--- Exercise input Enclosed Below ---

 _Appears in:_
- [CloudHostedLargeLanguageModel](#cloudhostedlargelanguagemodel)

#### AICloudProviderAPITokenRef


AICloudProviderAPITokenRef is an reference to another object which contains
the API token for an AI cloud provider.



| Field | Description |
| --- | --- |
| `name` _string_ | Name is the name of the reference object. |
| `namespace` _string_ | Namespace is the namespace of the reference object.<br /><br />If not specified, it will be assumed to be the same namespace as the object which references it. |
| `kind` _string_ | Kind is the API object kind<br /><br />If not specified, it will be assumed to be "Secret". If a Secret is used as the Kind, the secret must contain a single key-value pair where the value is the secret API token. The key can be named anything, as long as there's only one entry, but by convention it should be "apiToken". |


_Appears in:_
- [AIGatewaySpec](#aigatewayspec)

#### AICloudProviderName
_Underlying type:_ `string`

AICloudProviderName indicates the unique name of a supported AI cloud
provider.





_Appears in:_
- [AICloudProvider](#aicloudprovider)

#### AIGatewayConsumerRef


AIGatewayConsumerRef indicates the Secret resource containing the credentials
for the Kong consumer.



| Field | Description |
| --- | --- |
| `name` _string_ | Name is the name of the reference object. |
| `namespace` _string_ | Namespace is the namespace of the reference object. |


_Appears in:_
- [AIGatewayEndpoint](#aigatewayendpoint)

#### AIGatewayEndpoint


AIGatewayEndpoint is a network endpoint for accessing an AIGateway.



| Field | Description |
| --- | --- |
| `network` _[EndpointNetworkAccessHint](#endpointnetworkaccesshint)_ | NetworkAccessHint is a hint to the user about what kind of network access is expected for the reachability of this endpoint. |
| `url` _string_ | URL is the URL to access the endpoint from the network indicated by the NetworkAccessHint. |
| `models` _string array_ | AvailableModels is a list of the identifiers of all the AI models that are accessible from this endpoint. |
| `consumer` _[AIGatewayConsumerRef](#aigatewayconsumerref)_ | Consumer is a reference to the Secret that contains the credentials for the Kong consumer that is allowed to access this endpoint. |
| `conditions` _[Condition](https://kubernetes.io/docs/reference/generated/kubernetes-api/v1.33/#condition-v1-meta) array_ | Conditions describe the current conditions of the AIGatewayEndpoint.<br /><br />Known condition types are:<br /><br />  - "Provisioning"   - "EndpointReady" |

--- End of Enclosed Exercise input ---

_What you are asked to do_
Would you copy all lines in the records where the string "kind" appears?

_Solved exercise_
| `kind` _string_ | Kind is the API object kind<br /><br />If not specified, it will be assumed to be "Secret". If a Secret is used as the Kind, the secret must contain a single key-value pair where the value is the secret API token. The key can be named anything, as long as there's only one entry, but by convention it should be "apiToken". |
| `network` _[EndpointNetworkAccessHint](#endpointnetworkaccesshint)_ | NetworkAccessHint is a hint to the user about what kind of network access is expected for the reachability of this endpoint. |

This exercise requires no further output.